• **WHAT YOU HAVE TO DO**: Set down every entry exactly as given. Pictures are to be left out.

• **GIVEN RECORDS**:
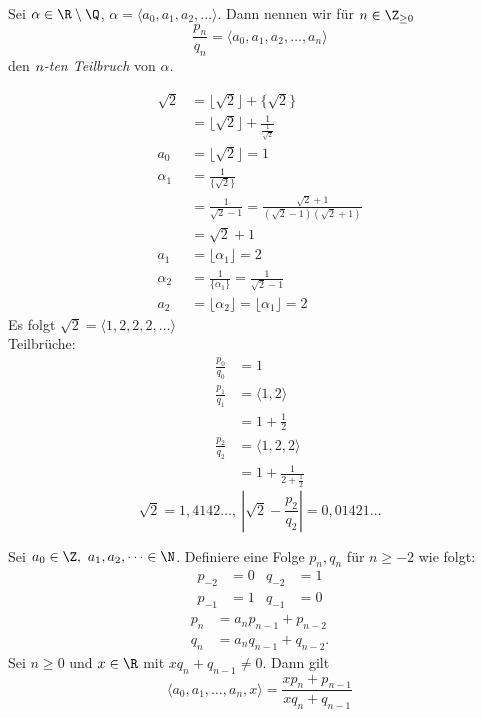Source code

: \begin{defn*}[Teilbruch]
	Sei $\alpha \in \R \setminus \Q$, $\alpha = \langle a_0,a_1,a_2,\dotsc \rangle$. Dann nennen wir für $n \in \Z_{\geq0}$
	\[ \frac{p_n}{q_n} = \langle a_0,a_1,a_2,\dotsc,a_n \rangle \]
	den \emph{$\emph{n}$-ten Teilbruch} von $\alpha$.
\end{defn*}

\begin{exmp*}
	\begin{align*}
		\sqrt{2} &= \lfloor \sqrt{2}\rfloor + \{\sqrt{2}\}\\
		&= \lfloor \sqrt{2}\rfloor + \frac{1}{\frac{1}{\sqrt{2}}}\\
		a_0 &= \lfloor \sqrt{2} \rfloor = 1\\
		\alpha_1 &= \frac{1}{\{\sqrt{2}\}}\\
		&= \frac{1}{\sqrt{2} - 1} = \frac{\sqrt{2}+1}{(\sqrt{2} - 1)(\sqrt{2} + 1)}\\
		&= \sqrt{2} + 1\\
		a_1 &= \lfloor \alpha_1 \rfloor = 2\\
		\alpha_2 &= \frac{1}{\{ \alpha_1 \}} = \frac{1}{\sqrt{2} - 1}\\
		a_2 &= \lfloor \alpha_2 \rfloor = \lfloor \alpha_1 \rfloor = 2
	\end{align*}
	Es folgt $\sqrt{2} = \langle 1,2,2,2,\dotsc \rangle$\\
	Teilbrüche:
	\begin{align*}
		\frac{p_0}{q_0} &= 1 \\
		\frac{p_1}{q_1} &= \langle 1,2\rangle\\
		&= 1 + \frac{1}{2}\\
		\frac{p_2}{q_2} &= \langle 1,2,2\rangle\\
		&= 1 + \frac{1}{2 + \frac{1}{2}}
	\end{align*}
	\[ \sqrt{2} = 1,4142\dots,\ \left| \sqrt{2} - \frac{p_2}{q_2} \right| = 0,01421\dots \]
\end{exmp*}

\begin{thm}\autolabel
	Sei $a_0 \in \Z,\ a_1,a_2,\dots \in \N$. Definiere eine Folge $p_n,q_n$ für $n \geq -2$ wie folgt:
	\begin{align*}
		p_{-2} &= 0	&	q_{-2} &= 1\\
		p_{-1} &= 1 &	q_{-1} &= 0
	\end{align*}
	\begin{align*}
		p_n &= a_n p_{n-1} + p_{n-2}\\
		q_n &= a_n q_{n-1} + q_{n-2}.
	\end{align*}
	Sei $n \geq 0$ und $x \in \R$ mit $x q_n + q_{n-1} \neq 0$. Dann gilt
	\[ \langle a_0,a_1,\dotsc,a_n,x\rangle = \frac{x p_n + p_{n-1}}{x q_n + q_{n-1}} \]
\end{thm}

• **RESULT OF THE EXERCISE**:
Source code

: \begin{defn*}[Teilbruch]
	Sei $\alpha \in \R \setminus \Q$, $\alpha = \langle a_0,a_1,a_2,\dotsc \rangle$. Dann nennen wir für $n \in \Z_{\geq0}$
	\[ \frac{p_n}{q_n} = \langle a_0,a_1,a_2,\dotsc,a_n \rangle \]
	den \emph{$\emph{n}$-ten Teilbruch} von $\alpha$.
\end{defn*}

\begin{exmp*}
	\begin{align*}
		\sqrt{2} &= \lfloor \sqrt{2}\rfloor + \{\sqrt{2}\}\\
		&= \lfloor \sqrt{2}\rfloor + \frac{1}{\frac{1}{\sqrt{2}}}\\
		a_0 &= \lfloor \sqrt{2} \rfloor = 1\\
		\alpha_1 &= \frac{1}{\{\sqrt{2}\}}\\
		&= \frac{1}{\sqrt{2} - 1} = \frac{\sqrt{2}+1}{(\sqrt{2} - 1)(\sqrt{2} + 1)}\\
		&= \sqrt{2} + 1\\
		a_1 &= \lfloor \alpha_1 \rfloor = 2\\
		\alpha_2 &= \frac{1}{\{ \alpha_1 \}} = \frac{1}{\sqrt{2} - 1}\\
		a_2 &= \lfloor \alpha_2 \rfloor = \lfloor \alpha_1 \rfloor = 2
	\end{align*}
	Es folgt $\sqrt{2} = \langle 1,2,2,2,\dotsc \rangle$\\
	Teilbrüche:
	\begin{align*}
		\frac{p_0}{q_0} &= 1 \\
		\frac{p_1}{q_1} &= \langle 1,2\rangle\\
		&= 1 + \frac{1}{2}\\
		\frac{p_2}{q_2} &= \langle 1,2,2\rangle\\
		&= 1 + \frac{1}{2 + \frac{1}{2}}
	\end{align*}
	\[ \sqrt{2} = 1,4142\dots,\ \left| \sqrt{2} - \frac{p_2}{q_2} \right| = 0,01421\dots \]
\end{exmp*}

\begin{thm}\autolabel
	Sei $a_0 \in \Z,\ a_1,a_2,\dots \in \N$. Definiere eine Folge $p_n,q_n$ für $n \geq -2$ wie folgt:
	\begin{align*}
		p_{-2} &= 0	&	q_{-2} &= 1\\
		p_{-1} &= 1 &	q_{-1} &= 0
	\end{align*}
	\begin{align*}
		p_n &= a_n p_{n-1} + p_{n-2}\\
		q_n &= a_n q_{n-1} + q_{n-2}.
	\end{align*}
	Sei $n \geq 0$ und $x \in \R$ mit $x q_n + q_{n-1} \neq 0$. Dann gilt
	\[ \langle a_0,a_1,\dotsc,a_n,x\rangle = \frac{x p_n + p_{n-1}}{x q_n + q_{n-1}} \]
\end{thm}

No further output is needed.